The records =>

——

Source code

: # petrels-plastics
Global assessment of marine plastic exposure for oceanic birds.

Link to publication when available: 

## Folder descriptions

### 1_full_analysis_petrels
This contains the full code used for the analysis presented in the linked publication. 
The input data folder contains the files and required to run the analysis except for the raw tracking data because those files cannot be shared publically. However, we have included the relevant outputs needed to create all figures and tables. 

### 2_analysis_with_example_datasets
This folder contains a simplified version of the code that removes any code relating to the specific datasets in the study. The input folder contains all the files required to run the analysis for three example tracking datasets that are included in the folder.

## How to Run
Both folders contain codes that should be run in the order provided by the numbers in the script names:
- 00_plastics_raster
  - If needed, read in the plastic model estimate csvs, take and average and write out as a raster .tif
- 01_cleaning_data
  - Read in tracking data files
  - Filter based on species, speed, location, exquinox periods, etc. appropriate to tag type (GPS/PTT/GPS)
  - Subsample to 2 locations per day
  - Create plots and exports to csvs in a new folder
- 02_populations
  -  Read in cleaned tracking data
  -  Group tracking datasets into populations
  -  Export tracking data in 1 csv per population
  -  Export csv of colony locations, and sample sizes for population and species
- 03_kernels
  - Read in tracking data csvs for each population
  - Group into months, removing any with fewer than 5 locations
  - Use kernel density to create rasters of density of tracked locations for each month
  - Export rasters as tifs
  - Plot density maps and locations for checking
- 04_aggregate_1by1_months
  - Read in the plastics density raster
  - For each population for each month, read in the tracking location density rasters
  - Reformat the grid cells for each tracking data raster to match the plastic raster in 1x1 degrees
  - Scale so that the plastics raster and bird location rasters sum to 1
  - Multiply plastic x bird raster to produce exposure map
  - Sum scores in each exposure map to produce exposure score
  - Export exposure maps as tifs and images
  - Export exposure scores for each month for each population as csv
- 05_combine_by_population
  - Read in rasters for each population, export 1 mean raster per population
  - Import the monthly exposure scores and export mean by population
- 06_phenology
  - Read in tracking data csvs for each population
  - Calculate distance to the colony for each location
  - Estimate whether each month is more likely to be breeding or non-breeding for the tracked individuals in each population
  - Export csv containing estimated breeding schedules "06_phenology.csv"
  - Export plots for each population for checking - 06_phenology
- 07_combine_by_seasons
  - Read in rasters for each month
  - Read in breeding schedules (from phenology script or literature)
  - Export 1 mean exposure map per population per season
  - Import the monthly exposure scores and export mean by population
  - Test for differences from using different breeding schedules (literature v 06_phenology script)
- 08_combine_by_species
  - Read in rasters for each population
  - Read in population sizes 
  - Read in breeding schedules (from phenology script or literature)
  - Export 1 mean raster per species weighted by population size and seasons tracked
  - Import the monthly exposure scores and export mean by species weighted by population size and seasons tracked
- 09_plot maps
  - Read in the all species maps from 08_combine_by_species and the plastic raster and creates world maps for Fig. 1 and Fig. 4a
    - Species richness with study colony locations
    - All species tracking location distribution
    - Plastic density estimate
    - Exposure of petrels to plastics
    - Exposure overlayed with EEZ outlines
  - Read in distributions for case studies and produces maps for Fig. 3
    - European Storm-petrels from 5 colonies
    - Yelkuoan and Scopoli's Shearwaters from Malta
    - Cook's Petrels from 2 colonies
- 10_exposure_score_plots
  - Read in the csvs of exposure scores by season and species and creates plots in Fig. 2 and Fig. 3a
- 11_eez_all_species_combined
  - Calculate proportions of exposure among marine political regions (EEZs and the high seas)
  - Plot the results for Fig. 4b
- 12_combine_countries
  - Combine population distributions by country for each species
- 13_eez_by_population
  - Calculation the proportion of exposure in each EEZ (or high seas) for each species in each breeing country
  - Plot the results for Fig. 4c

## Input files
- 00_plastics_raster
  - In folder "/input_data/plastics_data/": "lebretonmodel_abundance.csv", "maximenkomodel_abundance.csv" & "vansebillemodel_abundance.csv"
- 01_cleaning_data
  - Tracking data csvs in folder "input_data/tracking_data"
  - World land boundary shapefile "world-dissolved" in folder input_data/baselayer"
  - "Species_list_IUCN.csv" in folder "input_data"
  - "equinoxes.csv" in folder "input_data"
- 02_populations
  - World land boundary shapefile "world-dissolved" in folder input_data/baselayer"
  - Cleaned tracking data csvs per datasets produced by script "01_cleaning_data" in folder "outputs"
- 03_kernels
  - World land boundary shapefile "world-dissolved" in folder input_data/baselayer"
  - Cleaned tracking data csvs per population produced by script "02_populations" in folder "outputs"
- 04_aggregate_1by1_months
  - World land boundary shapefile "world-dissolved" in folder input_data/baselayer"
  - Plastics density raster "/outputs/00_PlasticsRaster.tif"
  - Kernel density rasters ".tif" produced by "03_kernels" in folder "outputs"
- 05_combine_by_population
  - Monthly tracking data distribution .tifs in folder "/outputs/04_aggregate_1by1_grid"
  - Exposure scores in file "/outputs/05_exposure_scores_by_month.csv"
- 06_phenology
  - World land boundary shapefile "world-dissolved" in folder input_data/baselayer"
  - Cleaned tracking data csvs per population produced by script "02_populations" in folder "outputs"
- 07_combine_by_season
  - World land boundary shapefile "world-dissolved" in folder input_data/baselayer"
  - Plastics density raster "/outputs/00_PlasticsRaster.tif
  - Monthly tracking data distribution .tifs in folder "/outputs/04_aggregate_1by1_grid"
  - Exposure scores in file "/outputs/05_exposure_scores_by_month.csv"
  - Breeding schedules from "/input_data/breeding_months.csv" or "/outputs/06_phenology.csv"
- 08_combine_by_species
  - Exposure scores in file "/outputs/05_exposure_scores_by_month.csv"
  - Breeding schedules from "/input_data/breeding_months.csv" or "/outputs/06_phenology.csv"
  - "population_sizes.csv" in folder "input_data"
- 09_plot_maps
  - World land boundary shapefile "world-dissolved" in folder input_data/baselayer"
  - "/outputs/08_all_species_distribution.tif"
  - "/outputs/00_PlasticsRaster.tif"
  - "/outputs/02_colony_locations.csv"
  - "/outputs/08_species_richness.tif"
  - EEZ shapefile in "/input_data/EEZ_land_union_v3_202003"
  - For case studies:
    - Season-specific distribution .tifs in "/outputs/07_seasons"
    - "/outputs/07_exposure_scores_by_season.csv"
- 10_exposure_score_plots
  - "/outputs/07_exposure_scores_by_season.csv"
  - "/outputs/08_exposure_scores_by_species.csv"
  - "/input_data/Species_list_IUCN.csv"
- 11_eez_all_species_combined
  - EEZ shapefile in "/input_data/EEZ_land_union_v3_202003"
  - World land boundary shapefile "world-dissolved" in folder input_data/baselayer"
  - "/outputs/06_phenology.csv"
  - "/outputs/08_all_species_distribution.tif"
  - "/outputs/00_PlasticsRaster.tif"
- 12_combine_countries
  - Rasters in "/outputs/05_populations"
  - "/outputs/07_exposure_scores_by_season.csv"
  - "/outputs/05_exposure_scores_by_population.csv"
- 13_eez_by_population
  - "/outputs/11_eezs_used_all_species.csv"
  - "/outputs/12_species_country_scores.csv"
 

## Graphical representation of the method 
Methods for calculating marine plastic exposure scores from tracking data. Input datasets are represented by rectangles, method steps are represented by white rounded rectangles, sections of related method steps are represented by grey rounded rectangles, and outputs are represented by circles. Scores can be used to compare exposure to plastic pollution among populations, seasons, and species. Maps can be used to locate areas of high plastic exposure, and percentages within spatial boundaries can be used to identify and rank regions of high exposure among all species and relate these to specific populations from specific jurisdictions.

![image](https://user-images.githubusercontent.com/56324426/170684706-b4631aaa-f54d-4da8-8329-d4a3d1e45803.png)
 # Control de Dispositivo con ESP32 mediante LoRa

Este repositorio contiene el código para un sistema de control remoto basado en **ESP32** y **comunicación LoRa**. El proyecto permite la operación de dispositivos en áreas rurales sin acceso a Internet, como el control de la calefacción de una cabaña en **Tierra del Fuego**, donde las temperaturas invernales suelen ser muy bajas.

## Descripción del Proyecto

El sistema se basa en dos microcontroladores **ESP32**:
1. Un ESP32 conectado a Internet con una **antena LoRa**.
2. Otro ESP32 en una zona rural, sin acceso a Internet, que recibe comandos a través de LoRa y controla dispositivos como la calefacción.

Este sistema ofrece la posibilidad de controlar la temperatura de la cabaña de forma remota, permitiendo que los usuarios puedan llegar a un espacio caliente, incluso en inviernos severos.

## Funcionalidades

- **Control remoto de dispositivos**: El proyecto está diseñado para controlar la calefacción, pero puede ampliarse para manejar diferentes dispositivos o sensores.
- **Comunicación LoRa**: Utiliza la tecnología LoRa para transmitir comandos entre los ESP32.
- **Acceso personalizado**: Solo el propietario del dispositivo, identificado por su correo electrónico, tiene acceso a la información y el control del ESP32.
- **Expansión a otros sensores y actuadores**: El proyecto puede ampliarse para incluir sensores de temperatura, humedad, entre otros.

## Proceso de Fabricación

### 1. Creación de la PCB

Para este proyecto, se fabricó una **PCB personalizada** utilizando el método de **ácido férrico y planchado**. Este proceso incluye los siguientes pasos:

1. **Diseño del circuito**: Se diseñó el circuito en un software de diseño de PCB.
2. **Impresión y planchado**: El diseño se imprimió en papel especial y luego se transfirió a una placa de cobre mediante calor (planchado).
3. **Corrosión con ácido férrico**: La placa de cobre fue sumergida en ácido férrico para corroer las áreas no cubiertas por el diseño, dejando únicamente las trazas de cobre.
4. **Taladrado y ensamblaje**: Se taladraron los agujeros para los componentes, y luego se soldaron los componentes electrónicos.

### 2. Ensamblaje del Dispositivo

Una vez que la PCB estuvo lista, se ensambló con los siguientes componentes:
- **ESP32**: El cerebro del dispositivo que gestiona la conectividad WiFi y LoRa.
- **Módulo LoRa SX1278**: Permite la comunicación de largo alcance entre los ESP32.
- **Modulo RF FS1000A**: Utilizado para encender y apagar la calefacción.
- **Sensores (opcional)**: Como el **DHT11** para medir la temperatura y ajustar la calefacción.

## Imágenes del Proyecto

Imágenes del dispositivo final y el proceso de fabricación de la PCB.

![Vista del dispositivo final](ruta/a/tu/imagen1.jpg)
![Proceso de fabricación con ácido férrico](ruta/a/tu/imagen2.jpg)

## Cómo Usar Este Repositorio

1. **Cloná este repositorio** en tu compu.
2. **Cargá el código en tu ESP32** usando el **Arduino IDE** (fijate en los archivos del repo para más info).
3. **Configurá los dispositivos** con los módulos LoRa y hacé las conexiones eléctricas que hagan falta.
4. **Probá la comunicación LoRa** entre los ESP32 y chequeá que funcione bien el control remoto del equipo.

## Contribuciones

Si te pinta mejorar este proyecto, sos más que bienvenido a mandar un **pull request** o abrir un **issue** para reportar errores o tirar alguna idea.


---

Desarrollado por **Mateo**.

——

Problem to solve => Your answer should consist only of the lines above between the line holding "- Rasters in" and the line holding "Methods for calculating", inclusive, each transcribed exactly.

Your response =>
  - Rasters in "/outputs/05_populations"
  - "/outputs/07_exposure_scores_by_season.csv"
  - "/outputs/05_exposure_scores_by_population.csv"
- 13_eez_by_population
  - "/outputs/11_eezs_used_all_species.csv"
  - "/outputs/12_species_country_scores.csv"
 

## Graphical representation of the method 
Methods for calculating marine plastic exposure scores from tracking data. Input datasets are represented by rectangles, method steps are represented by white rounded rectangles, sections of related method steps are represented by grey rounded rectangles, and outputs are represented by circles. Scores can be used to compare exposure to plastic pollution among populations, seasons, and species. Maps can be used to locate areas of high plastic exposure, and percentages within spatial boundaries can be used to identify and rank regions of high exposure among all species and relate these to specific populations from specific jurisdictions.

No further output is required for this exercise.